Monday, April 17, 2006

Shorter Explanation of "Consumer-Driven Healthcare": Hello, Sucker!

This week, it's a populist health care wonkfest! My proposed title for the column was "The Solution For Health Care Costs Is For You -- Not Me -- To Be More Responsible," but the editor was briefer. It is interesting, however, that these titans of industry, who are paid these gigantic sums because of the economic value they supposedly add, can't be responsible for figuring out their own "consumer-driven" health care. It's a wonder that those who should be most capable of navigating the morass of different prices, coverages, and plans are instead asking their employers to pick up all of the costs, for all of their life. In other words, "consumer-driven" for thee but most certainly not for me. Anything strike you as wrong about that picture?

EXECS: 'DO AS I SAY, NOT AS I DO' ON HEALTH CARE
East Valley Tribune, Apr. 16, 2006

Ah, the private sector, where the market’s ruthless realities root out excessive executive compensation, punishing those who abuse their shareholders. Except in most cases, not so much -- so think twice before swallowing the ‘winger rhetoric about how to fix health care costs. If it’s good enough for you, why isn’t it good enough for them?

While companies cut retiree benefits and making employees pay more of their health care expenses, those moves don’t apply to top executives. Ellen Schultz and Theo Francis of The Wall Street Journal (subscription required) reported that many companies, even in the hard-pressed airline industry, have promised “lifetime” free health care to retired CEOs and other senior officials.

POSITION PERKS

Continental Airlines provides free health care to retired board chair Gordon Bethune and his dependents. (That’s on top of his other perks, like free flights, 10 years of free office space, and a $22 million lump-sum pension payout.)

Northwest Airlines has two sets of rules, one for top executives and another for everybody else. For everybody else, employees need 23 years to qualify for retiree coverage at age 55, which terminates with Medicare eligibility at age 65. Top execs, however, get lifetime health care for both themselves and their dependents after only three years -- and Northwest pays all out-of-pocket medical and dental expenses.

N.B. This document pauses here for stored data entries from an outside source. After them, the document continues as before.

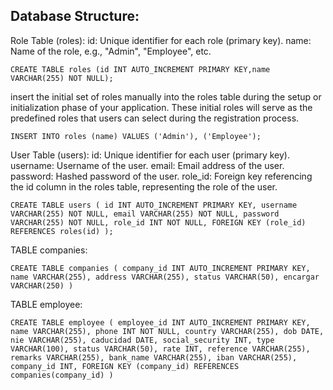 ## Database Structure:
Role Table (roles):
id: Unique identifier for each role (primary key).
name: Name of the role, e.g., "Admin", "Employee", etc.

`CREATE TABLE roles (id INT AUTO_INCREMENT PRIMARY KEY,name VARCHAR(255) NOT NULL);`

 insert the initial set of roles manually into the roles table during the setup or initialization phase of your application. These initial roles will serve as the predefined roles that users can select during the registration process.

 `INSERT INTO roles (name) VALUES ('Admin'), ('Employee');`

User Table (users):
id: Unique identifier for each user (primary key).
username: Username of the user.
email: Email address of the user.
password: Hashed password of the user.
role_id: Foreign key referencing the id column in the roles table, representing the role of the user.

`CREATE TABLE users (
    id INT AUTO_INCREMENT PRIMARY KEY,
    username VARCHAR(255) NOT NULL,
    email VARCHAR(255) NOT NULL,
    password VARCHAR(255) NOT NULL,
    role_id INT NOT NULL,
    FOREIGN KEY (role_id) REFERENCES roles(id)
);`


TABLE companies:

`CREATE TABLE companies (
                    company_id INT AUTO_INCREMENT PRIMARY KEY,
                    name VARCHAR(255),
                    address VARCHAR(255),
                    status VARCHAR(50),
                    encargar VARCHAR(250)
                    )`

TABLE employee:

`CREATE TABLE employee (
                    employee_id INT AUTO_INCREMENT PRIMARY KEY,
                    name VARCHAR(255),
                    phone INT NOT NULL,
                    country VARCHAR(255),
                    dob DATE,
                    nie VARCHAR(255),
                    caducidad DATE,
                    social_security INT,
                    type VARCHAR(100),
                    status VARCHAR(50),
                    rate INT,
                    reference VARCHAR(255),
                    remarks VARCHAR(255),
                    bank_name VARCHAR(255),
                    iban VARCHAR(255),
                    company_id INT,
                    FOREIGN KEY (company_id) REFERENCES companies(company_id)
                    )`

Northwest justifies these lavish health benefits as necessary to retain top executives and that the total cost is “fairly low” when compared with the total compensation for executives in other industries. Thus, a bankrupt airline compares itself to other (non-bankrupt) businesses solely for awarding executive benefits, something Northwest doesn’t do in any other evaluation of its performance.

Citigroup pays not only all health care costs for Chairman Sanford Weill and his wife, but also all taxes on the imputed income; naturally, he’s the only Citigroup employee with that benefit. AT&T Inc. pays up to $100,000 per family for top execs’ out-of-pocket health care costs. Northrop Grumman Corp. requires regular retirees to pay more of their own health costs as inflation increases, but top executives can get a special plan that absorbs all increases in medical costs.

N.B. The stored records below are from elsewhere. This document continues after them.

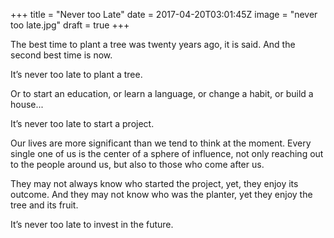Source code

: +++
title = "Never too Late"
date = 2017-04-20T03:01:45Z
image = "never too late.jpg"
draft = true
+++


The best time to plant a tree was twenty years ago, it is said.
And the second best time is now. 

It’s never too late to plant a tree.

Or to start an education, or learn a language, or change a habit, or build a house...

It’s never too late to start a project.

Our lives are more significant than we tend to think at the moment. Every single one of us is the center of a sphere of influence, not only reaching out to the people around us, but also to those who come after us.

They may not always know who started the project, yet, they enjoy its outcome. And they may not know who was the planter, yet they enjoy the tree and its fruit. 

It’s never too late to invest in the future.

Cooper Tire & Rubber has agreed to fund a special trust to pay for top executives’ lifetime health benefits in the event of an acquisition or bankruptcy filing; meanwhile, they’ve increased the amounts all other retirees must pay for health coverage, and don’t provide any coverage at all for employees hired after January, 2003. Qwest Communications pays all costs for coverage on the company’s health plan for 18 months after departure for top executives, but not for regular employees, who have to foot the entire bill.

TOO MUCH COVERAGE?

Part of what’s going on is the compensation consulting racket, where Gretchen Morgenson of The New York Times reported that the supposedly independent consultant which approved nearly $20 million in compensation for Verizon’s CEO -- for a year when Verizon’s credit rating fell, net income declined by 5 percent, and the company froze pensions for its managers -- is also Verizon’s benefits manager, reaping over $500 million from its Verizon work in the past 10 years. It’s enough that in this year’s proxy statement, Verizon no longer described its consultant as “independent,” merely “outside.”

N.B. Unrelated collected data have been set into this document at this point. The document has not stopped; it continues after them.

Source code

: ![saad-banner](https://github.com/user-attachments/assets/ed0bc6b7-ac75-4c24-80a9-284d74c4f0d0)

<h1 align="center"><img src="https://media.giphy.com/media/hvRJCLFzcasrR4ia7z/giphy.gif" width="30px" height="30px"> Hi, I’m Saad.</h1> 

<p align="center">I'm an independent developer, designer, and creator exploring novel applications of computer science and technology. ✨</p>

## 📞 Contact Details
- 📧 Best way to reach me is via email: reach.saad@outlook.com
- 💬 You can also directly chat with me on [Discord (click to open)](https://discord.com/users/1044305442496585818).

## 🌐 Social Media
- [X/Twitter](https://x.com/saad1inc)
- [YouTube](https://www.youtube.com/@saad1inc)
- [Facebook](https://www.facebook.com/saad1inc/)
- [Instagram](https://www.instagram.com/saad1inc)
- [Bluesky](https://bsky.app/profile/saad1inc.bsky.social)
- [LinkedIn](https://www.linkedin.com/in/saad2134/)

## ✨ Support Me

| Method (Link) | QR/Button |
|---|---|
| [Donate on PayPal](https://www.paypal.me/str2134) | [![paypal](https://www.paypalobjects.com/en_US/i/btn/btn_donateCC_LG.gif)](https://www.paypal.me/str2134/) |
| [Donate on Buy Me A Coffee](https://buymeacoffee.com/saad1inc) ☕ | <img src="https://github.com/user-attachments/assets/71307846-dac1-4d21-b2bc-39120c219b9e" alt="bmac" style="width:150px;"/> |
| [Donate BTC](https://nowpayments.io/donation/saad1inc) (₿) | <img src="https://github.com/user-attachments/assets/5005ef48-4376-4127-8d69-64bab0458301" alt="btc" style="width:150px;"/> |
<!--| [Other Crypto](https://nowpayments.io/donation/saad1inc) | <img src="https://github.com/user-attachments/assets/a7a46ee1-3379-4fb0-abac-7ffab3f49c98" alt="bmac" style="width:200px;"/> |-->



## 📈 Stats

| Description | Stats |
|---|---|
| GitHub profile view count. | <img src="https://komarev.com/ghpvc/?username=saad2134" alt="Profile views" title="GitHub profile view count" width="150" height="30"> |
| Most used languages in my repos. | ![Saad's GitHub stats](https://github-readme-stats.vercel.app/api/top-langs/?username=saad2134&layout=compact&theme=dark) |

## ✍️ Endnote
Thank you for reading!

But the other part of what’s going on is, as noted by Jonathan Cohn of The New Republic, is that the Bush administration and conservative ideologues think that the U.S. health care system costs too much because people have too much insurance. They think insurance “insulates” people from the actual costs, so we use more medical services than we “should.” The only way to control costs, say these hard-nosed free marketeers, is to make everybody pay more medical costs directly.

That’s the theory, except that these same folks aren’t willing to have it apply to them. Business leaders are working hard to insulate themselves from all health care costs, permanently. And if cutting retiree benefits, eliminating health insurance for workers, and making everybody pay more of their costs is such a recipe for success, why won’t top executives eat their own cooking?